27.              While it is true that conditions in the camps are grim, and the current regime in Sudan has assisted the Janjaweed in their nefarious activities, the country guidelines cases confirm that people can be returned to live in Khartoum. In this particular case, the appellant is a young man with no dependants. He abandoned his parents and his brother's children, on his account, without stopping to look for them and there is no reason to believe that he would put himself in the way of any danger to find them on return. He is fit and resourceful, as can be seen by his journey to this country. He will not be able to follow his normal work as a farmer, but he does not pretend to be an educated man and he should be able to turn to physical labour. He must have had access to considerable resources to come to this country. He has mentioned his cousin in Libya, to whom I consider that he can again turn for assistance. I did not believe that he had somehow lost touch with the cousin, or that he would quite like to be repaid for the trip, but only if they happened to bump into each other at some future time. If the appellant ran out of his house in Darfur and made his way to Libya to see his cousin, he obviously has the means of finding him. I see no credible reason why the authorities, having assisted the Janjaweed in their sinister purpose of driving the appellant off the land as with so many others, would have any continuing interest in him. Returning him to Khartoum would not place the United Kingdom in breach of its obligations under either Convention."

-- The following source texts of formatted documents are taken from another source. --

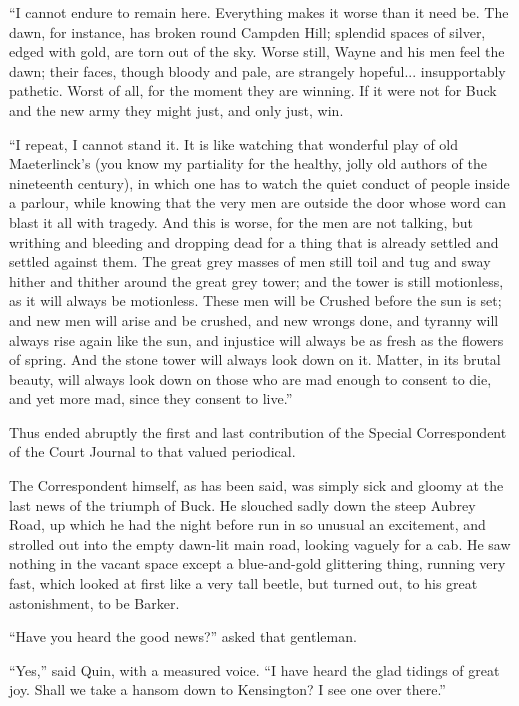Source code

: \documentclass{book}
\begin{document}
“I cannot endure to remain here. Everything makes it worse than it need be. The dawn, for instance, has broken round Campden Hill; splendid spaces of silver, edged with gold, are torn out of the sky. Worse still, Wayne and his men feel the dawn; their faces, though bloody and pale, are strangely hopeful... insupportably pathetic. Worst of all, for the moment they are winning. If it were not for Buck and the new army they might just, and only just, win.

“I repeat, I cannot stand it. It is like watching that wonderful play of old Maeterlinck’s (you know my partiality for the healthy, jolly old authors of the nineteenth century), in which one has to watch the quiet conduct of people inside a parlour, while knowing that the very men are outside the door whose word can blast it all with tragedy. And this is worse, for the men are not talking, but writhing and bleeding and dropping dead for a thing that is already settled and settled against them. The great grey masses of men still toil and tug and sway hither and thither around the great grey tower; and the tower is still motionless, as it will always be motionless. These men will be Crushed before the sun is set; and new men will arise and be crushed, and new wrongs done, and tyranny will always rise again like the sun, and injustice will always be as fresh as the flowers of spring. And the stone tower will always look down on it. Matter, in its brutal beauty, will always look down on those who are mad enough to consent to die, and yet more mad, since they consent to live.”

Thus ended abruptly the first and last contribution of the Special Correspondent of the Court Journal to that valued periodical.

The Correspondent himself, as has been said, was simply sick and gloomy at the last news of the triumph of Buck. He slouched sadly down the steep Aubrey Road, up which he had the night before run in so unusual an excitement, and strolled out into the empty dawn-lit main road, looking vaguely for a cab. He saw nothing in the vacant space except a blue-and-gold glittering thing, running very fast, which looked at first like a very tall beetle, but turned out, to his great astonishment, to be Barker.

“Have you heard the good news?” asked that gentleman.

“Yes,” said Quin, with a measured voice. “I have heard the glad tidings of great joy. Shall we take a hansom down to Kensington? I see one over there.”
\end{document}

The submissions of parties

[6] Mr Forrest had two submissions. The first, foreshadowed in paragraph 5.1 of the Application, was that the Immigration Judge failed to take into account all the relevant circumstances in considering the question as to whether the applicant could be expected to relocate to Khartoum. In developing that submission, Mr Forrest suggested it was irrational of the Immigration Judge, having found the applicant neither credible or reliable when it comes to his description of how he came to flee from Darfur (paragraph 19), to have regard to the personal circumstances of the applicant as disclosed in his evidence. The second submission, foreshadowed in paragraph 5.2 of the Application, was that, when considering whether the applicant could be expected to relocate to Khartoum, the Immigration Judge had failed to pose the question as to whether it would be unduly harsh to expect the applicant to do so. In response Mr Lindsay submitted that the determination by the Immigration Judge disclosed no error in law.

Decision

[7] As is very familiar, a claim such as that which has been made by the applicant is to the effect that he requires international protection because he is at a real risk of persecution for a relevant reason or that he is at risk that his human rights will be contravened in his home country. However, international protection is not needed if the claimant can obtain protection by moving elsewhere in his own country. Hence it

is always relevant in such cases to consider whether moving elsewhere in the home country (otherwise "internal relocation") is available as an alternative to a grant of asylum. It was because the Immigration Judge considered that were the applicant to relocate to Khartoum he would not be at risk of persecution or abuse of his human rights that he refused the applicant's appeal. As we understood Mr Forrest's submissions, the second related to what was the appropriate test for determining whether an internal relocation alternative was reasonable and the first submission related to what factors should be had regard to when applying this test. There does not appear to us to have been any error on the part of the Immigration Judge either in identifying the correct test or applying it. As Mr Forrest explained, the correct test gets a recent and authoritative expression in the opinions delivered in the House of Lords in Januzi v Home Secretary [2006] AC 426. At paragraph 21 of his opinion in Januzi (supra at 449H) Lord Bingham of Cornhill says this:

"The decision-maker, taking account of all relevant circumstances pertaining to the claimant and his country of origin, must decide whether it is reasonable to expect the claimant to relocate or whether it would be unduly harsh to expect him to do so."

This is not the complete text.